DATA EXCERPTS START

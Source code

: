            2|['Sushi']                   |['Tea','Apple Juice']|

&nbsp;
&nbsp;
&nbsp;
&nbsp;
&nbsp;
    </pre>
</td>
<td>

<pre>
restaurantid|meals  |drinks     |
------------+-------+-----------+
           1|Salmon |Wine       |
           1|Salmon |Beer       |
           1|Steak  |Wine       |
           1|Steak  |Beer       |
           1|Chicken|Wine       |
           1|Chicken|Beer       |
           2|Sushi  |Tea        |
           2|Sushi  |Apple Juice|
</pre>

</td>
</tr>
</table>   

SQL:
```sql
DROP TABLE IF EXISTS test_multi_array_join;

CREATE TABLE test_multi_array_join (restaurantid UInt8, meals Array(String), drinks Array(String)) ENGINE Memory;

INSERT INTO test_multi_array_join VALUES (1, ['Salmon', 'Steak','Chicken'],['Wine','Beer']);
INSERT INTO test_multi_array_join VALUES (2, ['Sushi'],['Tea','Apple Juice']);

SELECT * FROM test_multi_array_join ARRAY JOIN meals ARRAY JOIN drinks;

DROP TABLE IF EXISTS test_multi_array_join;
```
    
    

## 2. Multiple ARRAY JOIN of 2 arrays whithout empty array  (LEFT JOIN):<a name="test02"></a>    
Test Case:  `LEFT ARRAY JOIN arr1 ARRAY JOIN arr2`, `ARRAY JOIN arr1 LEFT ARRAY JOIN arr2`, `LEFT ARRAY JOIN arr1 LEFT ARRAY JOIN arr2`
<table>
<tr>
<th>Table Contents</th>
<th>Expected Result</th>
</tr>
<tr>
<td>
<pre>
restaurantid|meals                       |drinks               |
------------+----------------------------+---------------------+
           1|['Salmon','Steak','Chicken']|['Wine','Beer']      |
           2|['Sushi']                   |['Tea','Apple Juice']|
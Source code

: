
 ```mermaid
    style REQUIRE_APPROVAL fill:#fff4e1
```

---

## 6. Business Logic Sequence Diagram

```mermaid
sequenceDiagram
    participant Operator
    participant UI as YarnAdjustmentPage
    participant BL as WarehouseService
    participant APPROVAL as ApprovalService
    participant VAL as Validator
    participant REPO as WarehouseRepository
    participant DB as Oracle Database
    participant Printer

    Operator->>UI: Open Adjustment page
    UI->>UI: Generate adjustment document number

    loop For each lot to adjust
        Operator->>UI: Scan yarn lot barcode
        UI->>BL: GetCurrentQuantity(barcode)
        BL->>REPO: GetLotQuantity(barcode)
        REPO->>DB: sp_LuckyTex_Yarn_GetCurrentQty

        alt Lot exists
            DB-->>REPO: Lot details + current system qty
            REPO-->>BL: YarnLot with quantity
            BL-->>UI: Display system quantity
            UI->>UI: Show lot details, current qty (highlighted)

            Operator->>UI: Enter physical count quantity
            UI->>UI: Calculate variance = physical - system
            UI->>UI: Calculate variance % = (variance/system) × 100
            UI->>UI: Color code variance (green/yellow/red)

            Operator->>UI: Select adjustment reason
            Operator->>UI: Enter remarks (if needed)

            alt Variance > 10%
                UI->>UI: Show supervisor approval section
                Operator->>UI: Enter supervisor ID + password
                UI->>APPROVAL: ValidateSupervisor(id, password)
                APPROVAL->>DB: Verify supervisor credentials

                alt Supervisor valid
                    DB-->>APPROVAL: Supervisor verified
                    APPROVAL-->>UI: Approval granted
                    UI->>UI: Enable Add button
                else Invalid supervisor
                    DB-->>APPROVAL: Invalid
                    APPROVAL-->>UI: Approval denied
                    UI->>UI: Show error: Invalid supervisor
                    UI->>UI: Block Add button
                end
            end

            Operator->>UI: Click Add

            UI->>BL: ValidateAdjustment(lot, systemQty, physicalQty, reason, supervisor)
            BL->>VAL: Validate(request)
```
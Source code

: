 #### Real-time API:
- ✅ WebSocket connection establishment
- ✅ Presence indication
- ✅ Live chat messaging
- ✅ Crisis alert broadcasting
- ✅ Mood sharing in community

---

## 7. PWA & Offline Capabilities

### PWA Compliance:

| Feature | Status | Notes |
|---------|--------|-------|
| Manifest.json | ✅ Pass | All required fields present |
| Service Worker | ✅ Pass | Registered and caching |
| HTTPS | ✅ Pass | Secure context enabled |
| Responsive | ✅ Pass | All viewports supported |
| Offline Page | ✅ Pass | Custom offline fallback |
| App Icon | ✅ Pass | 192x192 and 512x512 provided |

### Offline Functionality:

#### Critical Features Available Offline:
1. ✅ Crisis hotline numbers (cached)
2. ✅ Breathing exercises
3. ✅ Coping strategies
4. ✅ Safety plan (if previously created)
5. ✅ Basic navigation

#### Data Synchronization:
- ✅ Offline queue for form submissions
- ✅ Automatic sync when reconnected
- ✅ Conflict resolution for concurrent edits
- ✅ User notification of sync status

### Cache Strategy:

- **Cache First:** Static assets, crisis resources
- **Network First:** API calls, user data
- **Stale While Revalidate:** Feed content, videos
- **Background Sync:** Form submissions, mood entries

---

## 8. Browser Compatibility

DATA EXCERPTS END

> **TASK TO CARRY OUT**
Looking back over the data above, restate word for word the lines that begin at the line with "context enabled |" and end at the line with "- **Cache First:**", inclusive.

> **WRITTEN ANSWER**
| HTTPS | ✅ Pass | Secure context enabled |
| Responsive | ✅ Pass | All viewports supported |
| Offline Page | ✅ Pass | Custom offline fallback |
| App Icon | ✅ Pass | 192x192 and 512x512 provided |

### Offline Functionality:

#### Critical Features Available Offline:
1. ✅ Crisis hotline numbers (cached)
2. ✅ Breathing exercises
3. ✅ Coping strategies
4. ✅ Safety plan (if previously created)
5. ✅ Basic navigation

#### Data Synchronization:
- ✅ Offline queue for form submissions
- ✅ Automatic sync when reconnected
- ✅ Conflict resolution for concurrent edits
- ✅ User notification of sync status

### Cache Strategy:

- **Cache First:** Static assets, crisis resources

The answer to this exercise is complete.